Description of the task:
Would you print every entry below exactly as written, omitting the images?

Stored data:
⁂

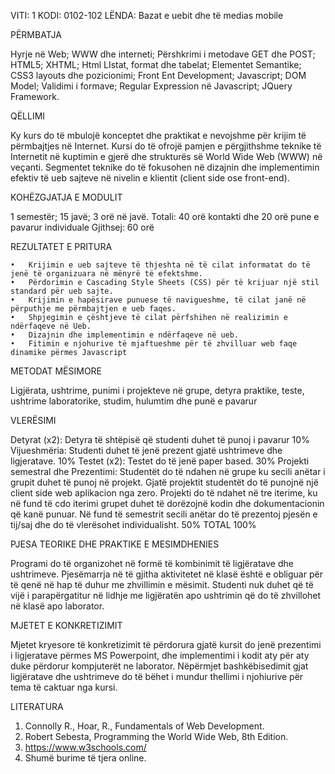 VITI: 1	
KODI:  0102-102
LËNDA:  Bazat e uebit dhe të medias mobile
  			  		           
PËRMBATJA

Hyrje në Web; WWW dhe interneti; Përshkrimi i metodave GET dhe POST; HTML5; XHTML; Html LIstat, format dhe tabelat; Elementet Semantike; CSS3 layouts dhe pozicionimi; Front Ent Development; Javascript; DOM Model; Validimi i formave; Regular Expression në Javascript; JQuery Framework.

QËLLIMI

Ky kurs do të mbulojë konceptet dhe praktikat e nevojshme për krijim të përmbajtjes në Internet.  Kursi do të ofrojë pamjen e përgjithshme teknike të Internetit në kuptimin e gjerë dhe strukturës së World Wide Web (WWW) në veçanti.  Segmentet teknike do të fokusohen në dizajnin dhe implementimin efektiv të ueb sajteve në nivelin e klientit (client side ose front-end).

KOHËZGJATJA E MODULIT

1 semestër; 15 javë; 3 orë në javë. Totali: 40 orë kontakti dhe 20 orë pune e pavarur individuale
Gjithsej: 60 orë

REZULTATET E PRITURA

    •	Krijimin e ueb sajteve të thjeshta në të cilat informatat do të jenë të organizuara në mënyrë të efektshme.
    •	Përdorimin e Cascading Style Sheets (CSS) për të krijuar një stil standard për ueb sajte.
    •	Krijimin e hapësirave punuese të navigueshme, të cilat janë në përputhje me përmbajtjen e ueb faqes.
    •	Shpjegimin e çështjeve të cilat përfshihen në realizimin e ndërfaqeve në Ueb.
    •	Dizajnin dhe implementimin e ndërfaqeve në ueb.
    •	Fitimin e njohurive të mjaftueshme për të zhvilluar web faqe dinamike përmes Javascript

METODAT MËSIMORE

Ligjërata, ushtrime, punimi i projekteve në grupe,  detyra praktike, teste, ushtrime laboratorike, studim, hulumtim dhe punë e pavarur

VLERËSIMI

Detyrat (x2): Detyra të shtëpisë që studenti duhet të punoj i pavarur	10%
Vijueshmëria: Studenti duhet të jenë prezent gjatë ushtrimeve dhe ligjeratave.	10%
Testet (x2): Testet do të jenë paper based.	30%
Projekti semestral dhe Prezentimi: Studentët do të ndahen në grupe ku secili anëtar i grupit duhet të punoj në projekt. Gjatë projektit studentët do të punojnë një client side web aplikacion nga zero. Projekti do të ndahet në tre iterime, ku në fund të cdo iterimi grupet duhet të dorëzojnë kodin dhe dokumentacionin që kanë punuar. Në fund të semestrit secili anëtar do të prezentoj pjesën e tij/saj dhe do të vlerësohet individualisht.	50%
TOTAL	100%

PJESA TEORIKE DHE PRAKTIKE E MESIMDHENIES

Programi do të organizohet në formë të kombinimit të ligjëratave dhe ushtrimeve. Pjesëmarrja në të gjitha aktivitetet në klasë është e obliguar për të qenë në hap të duhur me zhvillimin e mësimit.  Studenti nuk duhet që të vijë i parapërgatitur në lidhje me ligjëratën apo ushtrimin që do të zhvillohet në klasë apo laborator.

MJETET E KONKRETIZIMIT

Mjetet kryesore të konkretizimit të përdorura gjatë kursit do jenë prezentimi i ligjeratave përmes MS Powerpoint, dhe implementimi i kodit aty për aty duke përdorur kompjuterët ne laborator. Nëpërmjet bashkëbisedimit gjat ligjëratave dhe ushtrimeve do të bëhet i mundur thellimi i njohiurive për tema të caktuar nga kursi.

LITERATURA
1.	Connolly R., Hoar, R., Fundamentals of Web Development.
2.	Robert Sebesta, Programming the World Wide Web, 8th Edition.
3.	https://www.w3schools.com/
4.	Shumë burime të tjera online.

⁂

Solution:
 VITI: 1	
KODI:  0102-102
LËNDA:  Bazat e uebit dhe të medias mobile
  			  		           
PËRMBATJA

Hyrje në Web; WWW dhe interneti; Përshkrimi i metodave GET dhe POST; HTML5; XHTML; Html LIstat, format dhe tabelat; Elementet Semantike; CSS3 layouts dhe pozicionimi; Front Ent Development; Javascript; DOM Model; Validimi i formave; Regular Expression në Javascript; JQuery Framework.

QËLLIMI

Ky kurs do të mbulojë konceptet dhe praktikat e nevojshme për krijim të përmbajtjes në Internet.  Kursi do të ofrojë pamjen e përgjithshme teknike të Internetit në kuptimin e gjerë dhe strukturës së World Wide Web (WWW) në veçanti.  Segmentet teknike do të fokusohen në dizajnin dhe implementimin efektiv të ueb sajteve në nivelin e klientit (client side ose front-end).

KOHËZGJATJA E MODULIT

1 semestër; 15 javë; 3 orë në javë. Totali: 40 orë kontakti dhe 20 orë pune e pavarur individuale
Gjithsej: 60 orë

REZULTATET E PRITURA

    •	Krijimin e ueb sajteve të thjeshta në të cilat informatat do të jenë të organizuara në mënyrë të efektshme.
    •	Përdorimin e Cascading Style Sheets (CSS) për të krijuar një stil standard për ueb sajte.
    •	Krijimin e hapësirave punuese të navigueshme, të cilat janë në përputhje me përmbajtjen e ueb faqes.
    •	Shpjegimin e çështjeve të cilat përfshihen në realizimin e ndërfaqeve në Ueb.
    •	Dizajnin dhe implementimin e ndërfaqeve në ueb.
    •	Fitimin e njohurive të mjaftueshme për të zhvilluar web faqe dinamike përmes Javascript

METODAT MËSIMORE

Ligjërata, ushtrime, punimi i projekteve në grupe,  detyra praktike, teste, ushtrime laboratorike, studim, hulumtim dhe punë e pavarur

VLERËSIMI

Detyrat (x2): Detyra të shtëpisë që studenti duhet të punoj i pavarur	10%
Vijueshmëria: Studenti duhet të jenë prezent gjatë ushtrimeve dhe ligjeratave.	10%
Testet (x2): Testet do të jenë paper based.	30%
Projekti semestral dhe Prezentimi: Studentët do të ndahen në grupe ku secili anëtar i grupit duhet të punoj në projekt. Gjatë projektit studentët do të punojnë një client side web aplikacion nga zero. Projekti do të ndahet në tre iterime, ku në fund të cdo iterimi grupet duhet të dorëzojnë kodin dhe dokumentacionin që kanë punuar. Në fund të semestrit secili anëtar do të prezentoj pjesën e tij/saj dhe do të vlerësohet individualisht.	50%
TOTAL	100%

PJESA TEORIKE DHE PRAKTIKE E MESIMDHENIES

Programi do të organizohet në formë të kombinimit të ligjëratave dhe ushtrimeve. Pjesëmarrja në të gjitha aktivitetet në klasë është e obliguar për të qenë në hap të duhur me zhvillimin e mësimit.  Studenti nuk duhet që të vijë i parapërgatitur në lidhje me ligjëratën apo ushtrimin që do të zhvillohet në klasë apo laborator.

MJETET E KONKRETIZIMIT

Mjetet kryesore të konkretizimit të përdorura gjatë kursit do jenë prezentimi i ligjeratave përmes MS Powerpoint, dhe implementimi i kodit aty për aty duke përdorur kompjuterët ne laborator. Nëpërmjet bashkëbisedimit gjat ligjëratave dhe ushtrimeve do të bëhet i mundur thellimi i njohiurive për tema të caktuar nga kursi.

LITERATURA
1.	Connolly R., Hoar, R., Fundamentals of Web Development.
2.	Robert Sebesta, Programming the World Wide Web, 8th Edition.
3.	https://www.w3schools.com/
4.	Shumë burime të tjera online.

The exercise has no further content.